• [The task] Where does the string "created" appear in the records? Copy every line that contains it.

• [Provided records]
━━━━━━━━

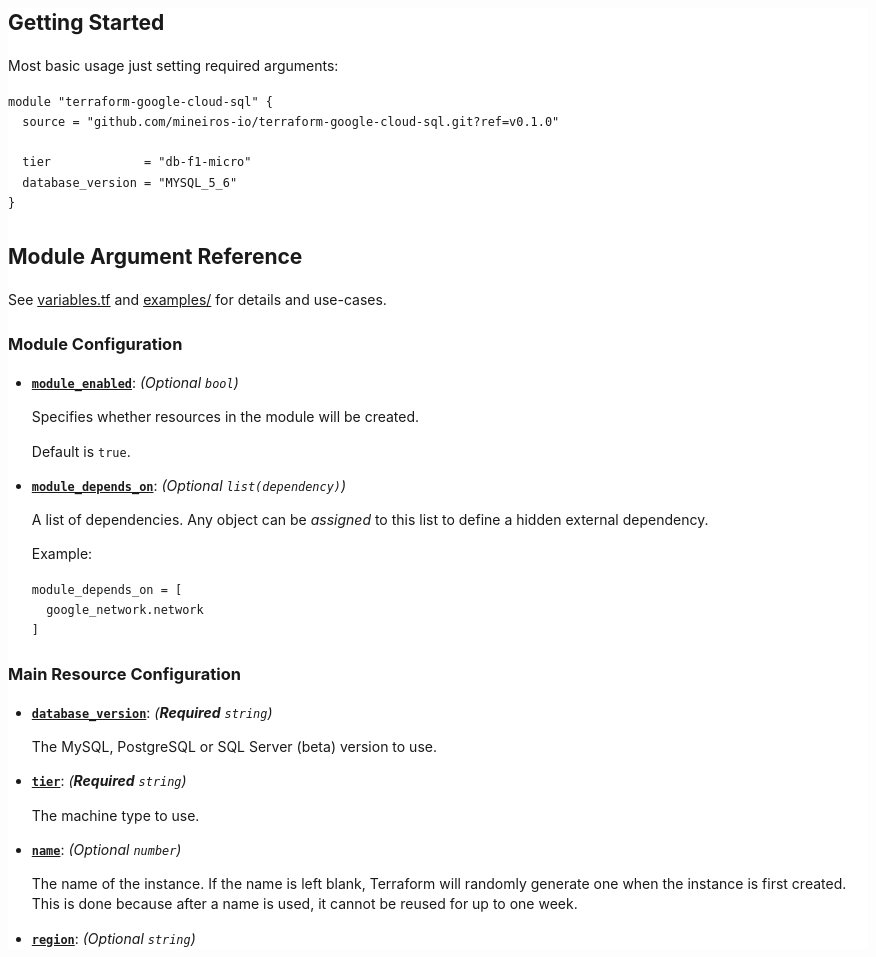 ## Getting Started

Most basic usage just setting required arguments:

```hcl
module "terraform-google-cloud-sql" {
  source = "github.com/mineiros-io/terraform-google-cloud-sql.git?ref=v0.1.0"

  tier             = "db-f1-micro"
  database_version = "MYSQL_5_6"
}
```

## Module Argument Reference

See [variables.tf] and [examples/] for details and use-cases.

### Module Configuration

- [**`module_enabled`**](#var-module_enabled): *(Optional `bool`)*<a name="var-module_enabled"></a>

  Specifies whether resources in the module will be created.

  Default is `true`.

- [**`module_depends_on`**](#var-module_depends_on): *(Optional `list(dependency)`)*<a name="var-module_depends_on"></a>

  A list of dependencies. Any object can be _assigned_ to this list to define a hidden external dependency.

  Example:

  ```hcl
  module_depends_on = [
    google_network.network
  ]
  ```

### Main Resource Configuration

- [**`database_version`**](#var-database_version): *(**Required** `string`)*<a name="var-database_version"></a>

  The MySQL, PostgreSQL or SQL Server (beta) version to use.

- [**`tier`**](#var-tier): *(**Required** `string`)*<a name="var-tier"></a>

  The machine type to use.

- [**`name`**](#var-name): *(Optional `number`)*<a name="var-name"></a>

  The name of the instance. If the name is left blank, Terraform will randomly generate one when the instance is first created. This is done because after a name is used, it cannot be reused for up to one week.

- [**`region`**](#var-region): *(Optional `string`)*<a name="var-region"></a>


[homepage]: https://mineiros.io/?ref=terraform-google-cloud-sql
[hello@mineiros.io]: mailto:hello@mineiros.io
[badge-build]: https://github.com/mineiros-io/terraform-google-cloud-sql/workflows/Tests/badge.svg
[badge-semver]: https://img.shields.io/github/v/tag/mineiros-io/terraform-google-cloud-sql.svg?label=latest&sort=semver
[badge-license]: https://img.shields.io/badge/license-Apache%202.0-brightgreen.svg
[badge-terraform]: https://img.shields.io/badge/Terraform-1.x-623CE4.svg?logo=terraform
[badge-slack]: https://img.shields.io/badge/slack-@mineiros--community-f32752.svg?logo=slack
[build-status]: https://github.com/mineiros-io/terraform-google-cloud-sql/actions
[releases-github]: https://github.com/mineiros-io/terraform-google-cloud-sql/releases
[releases-terraform]: https://github.com/hashicorp/terraform/releases
[badge-tf-gcp]: https://img.shields.io/badge/google-3.x-1A73E8.svg?logo=terraform
[releases-google-provider]: https://github.com/terraform-providers/terraform-provider-google/releases
[apache20]: https://opensource.org/licenses/Apache-2.0
[slack]: https://mineiros.io/slack
[terraform]: https://www.terraform.io
[gcp]: https://cloud.google.com/
[semantic versioning (semver)]: https://semver.org/
[variables.tf]: https://github.com/mineiros-io/terraform-google-cloud-sql/blob/main/variables.tf
[examples/]: https://github.com/mineiros-io/terraform-google-cloud-sql/blob/main/examples
[issues]: https://github.com/mineiros-io/terraform-google-cloud-sql/issues
[license]: https://github.com/mineiros-io/terraform-google-cloud-sql/blob/main/LICENSE
[makefile]: https://github.com/mineiros-io/terraform-google-cloud-sql/blob/main/Makefile
[pull requests]: https://github.com/mineiros-io/terraform-google-cloud-sql/pulls
[contribution guidelines]: https://github.com/mineiros-io/terraform-google-cloud-sql/blob/main/CONTRIBUTING.md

━━━━━━━━

• [Response area]
  Specifies whether resources in the module will be created.
  The name of the instance. If the name is left blank, Terraform will randomly generate one when the instance is first created. This is done because after a name is used, it cannot be reused for up to one week.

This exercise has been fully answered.